Crystal Mines 2, Lynx
Ah, sweet satisfaction.
My brothers and I got Lynxes as Christmas presents back when Lynx's existed. Although the Lynx is now known as a failed system, I know that I never thought of it that way--if there weren't very many good Lynx games, I spent hours playing the ones I did own, Shadow of the Beast, Todd's Adventures In Slime World, Junk Yard Dog, and Crystal Mines 2. Especially Crystal Mines 2.

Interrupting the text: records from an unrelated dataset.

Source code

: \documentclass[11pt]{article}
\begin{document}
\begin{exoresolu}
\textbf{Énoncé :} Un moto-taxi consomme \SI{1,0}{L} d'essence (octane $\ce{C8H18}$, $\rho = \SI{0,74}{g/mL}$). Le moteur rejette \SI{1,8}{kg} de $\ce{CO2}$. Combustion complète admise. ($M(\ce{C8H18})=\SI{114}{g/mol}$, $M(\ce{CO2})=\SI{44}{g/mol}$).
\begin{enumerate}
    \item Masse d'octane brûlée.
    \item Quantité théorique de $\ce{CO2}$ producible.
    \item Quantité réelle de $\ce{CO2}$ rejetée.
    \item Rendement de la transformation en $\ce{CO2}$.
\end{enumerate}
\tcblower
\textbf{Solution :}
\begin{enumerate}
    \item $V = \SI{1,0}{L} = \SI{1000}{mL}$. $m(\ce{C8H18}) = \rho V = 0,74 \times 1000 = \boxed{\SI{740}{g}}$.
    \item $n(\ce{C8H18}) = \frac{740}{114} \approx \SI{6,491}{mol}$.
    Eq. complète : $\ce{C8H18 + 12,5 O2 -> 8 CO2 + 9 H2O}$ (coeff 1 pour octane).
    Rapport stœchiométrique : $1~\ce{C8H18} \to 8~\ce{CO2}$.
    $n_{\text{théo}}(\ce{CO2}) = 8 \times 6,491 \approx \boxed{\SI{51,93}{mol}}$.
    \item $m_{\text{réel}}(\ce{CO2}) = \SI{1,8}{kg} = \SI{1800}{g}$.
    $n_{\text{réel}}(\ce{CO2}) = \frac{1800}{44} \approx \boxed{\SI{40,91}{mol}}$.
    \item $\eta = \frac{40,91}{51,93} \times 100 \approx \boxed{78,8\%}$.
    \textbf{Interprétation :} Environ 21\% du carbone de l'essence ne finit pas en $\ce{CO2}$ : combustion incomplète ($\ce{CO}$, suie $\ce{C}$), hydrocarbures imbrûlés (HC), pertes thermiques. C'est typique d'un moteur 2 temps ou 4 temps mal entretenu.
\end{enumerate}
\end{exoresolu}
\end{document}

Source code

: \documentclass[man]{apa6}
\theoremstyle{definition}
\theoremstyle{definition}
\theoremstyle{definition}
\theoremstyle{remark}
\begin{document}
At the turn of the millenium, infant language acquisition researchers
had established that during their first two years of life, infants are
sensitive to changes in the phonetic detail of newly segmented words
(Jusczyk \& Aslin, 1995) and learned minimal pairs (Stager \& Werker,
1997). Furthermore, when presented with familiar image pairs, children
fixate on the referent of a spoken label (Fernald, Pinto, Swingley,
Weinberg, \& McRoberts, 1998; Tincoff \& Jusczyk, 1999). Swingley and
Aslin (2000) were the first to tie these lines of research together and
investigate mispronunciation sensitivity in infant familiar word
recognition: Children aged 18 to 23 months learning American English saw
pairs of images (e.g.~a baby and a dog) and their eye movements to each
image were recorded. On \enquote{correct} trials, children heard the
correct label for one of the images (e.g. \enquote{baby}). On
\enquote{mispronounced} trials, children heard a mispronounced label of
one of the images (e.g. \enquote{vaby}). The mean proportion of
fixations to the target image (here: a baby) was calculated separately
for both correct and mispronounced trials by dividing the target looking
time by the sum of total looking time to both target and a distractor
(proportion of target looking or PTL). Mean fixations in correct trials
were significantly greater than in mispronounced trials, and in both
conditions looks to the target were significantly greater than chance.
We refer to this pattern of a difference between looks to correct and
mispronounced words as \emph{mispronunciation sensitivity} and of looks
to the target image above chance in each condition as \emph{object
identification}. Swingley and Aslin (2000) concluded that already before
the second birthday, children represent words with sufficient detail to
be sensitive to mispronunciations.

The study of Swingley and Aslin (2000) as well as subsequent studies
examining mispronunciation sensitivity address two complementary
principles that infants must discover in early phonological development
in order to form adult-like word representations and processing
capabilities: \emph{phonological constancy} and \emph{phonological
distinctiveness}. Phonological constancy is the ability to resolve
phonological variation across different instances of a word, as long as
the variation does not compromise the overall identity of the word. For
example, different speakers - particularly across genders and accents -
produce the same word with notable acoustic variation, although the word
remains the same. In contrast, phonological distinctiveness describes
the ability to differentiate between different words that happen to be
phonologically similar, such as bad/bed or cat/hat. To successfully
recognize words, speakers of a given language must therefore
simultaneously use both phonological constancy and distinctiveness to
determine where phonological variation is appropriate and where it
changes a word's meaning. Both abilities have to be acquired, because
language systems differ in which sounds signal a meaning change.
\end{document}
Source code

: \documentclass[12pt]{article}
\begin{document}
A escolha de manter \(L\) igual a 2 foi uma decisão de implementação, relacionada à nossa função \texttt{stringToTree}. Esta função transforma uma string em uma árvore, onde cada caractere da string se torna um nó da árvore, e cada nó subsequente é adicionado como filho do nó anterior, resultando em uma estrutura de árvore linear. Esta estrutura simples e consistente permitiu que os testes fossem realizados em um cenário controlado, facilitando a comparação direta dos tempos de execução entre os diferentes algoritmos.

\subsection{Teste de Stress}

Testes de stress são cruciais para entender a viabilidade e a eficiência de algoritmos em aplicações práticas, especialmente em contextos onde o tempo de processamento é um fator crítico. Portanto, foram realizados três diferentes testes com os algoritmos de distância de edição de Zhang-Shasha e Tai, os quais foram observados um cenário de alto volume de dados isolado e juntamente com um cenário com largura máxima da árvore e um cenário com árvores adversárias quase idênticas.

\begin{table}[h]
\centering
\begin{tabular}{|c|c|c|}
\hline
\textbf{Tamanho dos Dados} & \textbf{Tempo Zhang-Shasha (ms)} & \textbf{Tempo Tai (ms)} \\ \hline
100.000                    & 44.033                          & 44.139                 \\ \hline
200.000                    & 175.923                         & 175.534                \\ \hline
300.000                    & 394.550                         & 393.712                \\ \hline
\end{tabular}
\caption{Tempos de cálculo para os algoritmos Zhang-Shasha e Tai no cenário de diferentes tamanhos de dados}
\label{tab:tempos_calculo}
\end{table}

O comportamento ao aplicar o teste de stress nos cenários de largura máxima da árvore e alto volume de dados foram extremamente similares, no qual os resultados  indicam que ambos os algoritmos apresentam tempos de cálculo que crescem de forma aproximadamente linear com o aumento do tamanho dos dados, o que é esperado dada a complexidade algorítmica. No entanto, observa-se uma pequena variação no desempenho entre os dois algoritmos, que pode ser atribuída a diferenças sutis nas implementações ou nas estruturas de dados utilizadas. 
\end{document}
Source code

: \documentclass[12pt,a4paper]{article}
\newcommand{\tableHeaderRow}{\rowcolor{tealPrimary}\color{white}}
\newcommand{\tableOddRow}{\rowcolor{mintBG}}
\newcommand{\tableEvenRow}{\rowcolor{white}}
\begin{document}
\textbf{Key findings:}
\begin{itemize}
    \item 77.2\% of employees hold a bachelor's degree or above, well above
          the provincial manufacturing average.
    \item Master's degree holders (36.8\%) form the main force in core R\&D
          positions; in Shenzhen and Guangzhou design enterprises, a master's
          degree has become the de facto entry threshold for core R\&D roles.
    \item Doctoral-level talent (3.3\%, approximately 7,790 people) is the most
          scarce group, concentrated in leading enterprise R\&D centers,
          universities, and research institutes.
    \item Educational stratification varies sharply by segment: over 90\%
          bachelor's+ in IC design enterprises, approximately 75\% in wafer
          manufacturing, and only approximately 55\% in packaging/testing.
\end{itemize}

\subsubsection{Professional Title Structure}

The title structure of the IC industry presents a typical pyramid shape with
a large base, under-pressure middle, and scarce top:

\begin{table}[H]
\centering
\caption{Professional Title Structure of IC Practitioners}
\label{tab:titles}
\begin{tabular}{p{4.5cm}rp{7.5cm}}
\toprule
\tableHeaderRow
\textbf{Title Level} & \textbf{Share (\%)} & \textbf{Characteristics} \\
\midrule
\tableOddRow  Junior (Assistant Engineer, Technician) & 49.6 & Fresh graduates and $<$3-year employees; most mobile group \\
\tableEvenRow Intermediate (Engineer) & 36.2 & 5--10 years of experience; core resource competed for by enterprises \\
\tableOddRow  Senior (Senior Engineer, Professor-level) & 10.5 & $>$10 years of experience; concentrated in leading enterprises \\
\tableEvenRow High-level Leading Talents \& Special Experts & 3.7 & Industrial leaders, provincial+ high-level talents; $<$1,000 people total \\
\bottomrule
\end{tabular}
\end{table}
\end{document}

This remains one of my top puzzle games of all time, and I really feel that if it hadn't been exclusive to a doomed handheld system, it would be fondly remembered. You play as a robot (or rather, you are *cough* "controlling a robot with your Lynx Robot Controller") from a top-down perspective in a 2-D plane. Your goal is to collect a certain amount of treasure and then reach the exit which will then appear. Your robot has very limited controls--you can shoot, you can use bombs that you collect, which will destroy some things your shots cannot, and you can push boulders. You can also self-destruct if you have rendered the level impossible. Your robot is highly delicate for a mining machine; one hit from any of the monsters wandering around the mine will kill you, being crushed by a boulder will kill you, as will a number of other things that you discover as you press onward.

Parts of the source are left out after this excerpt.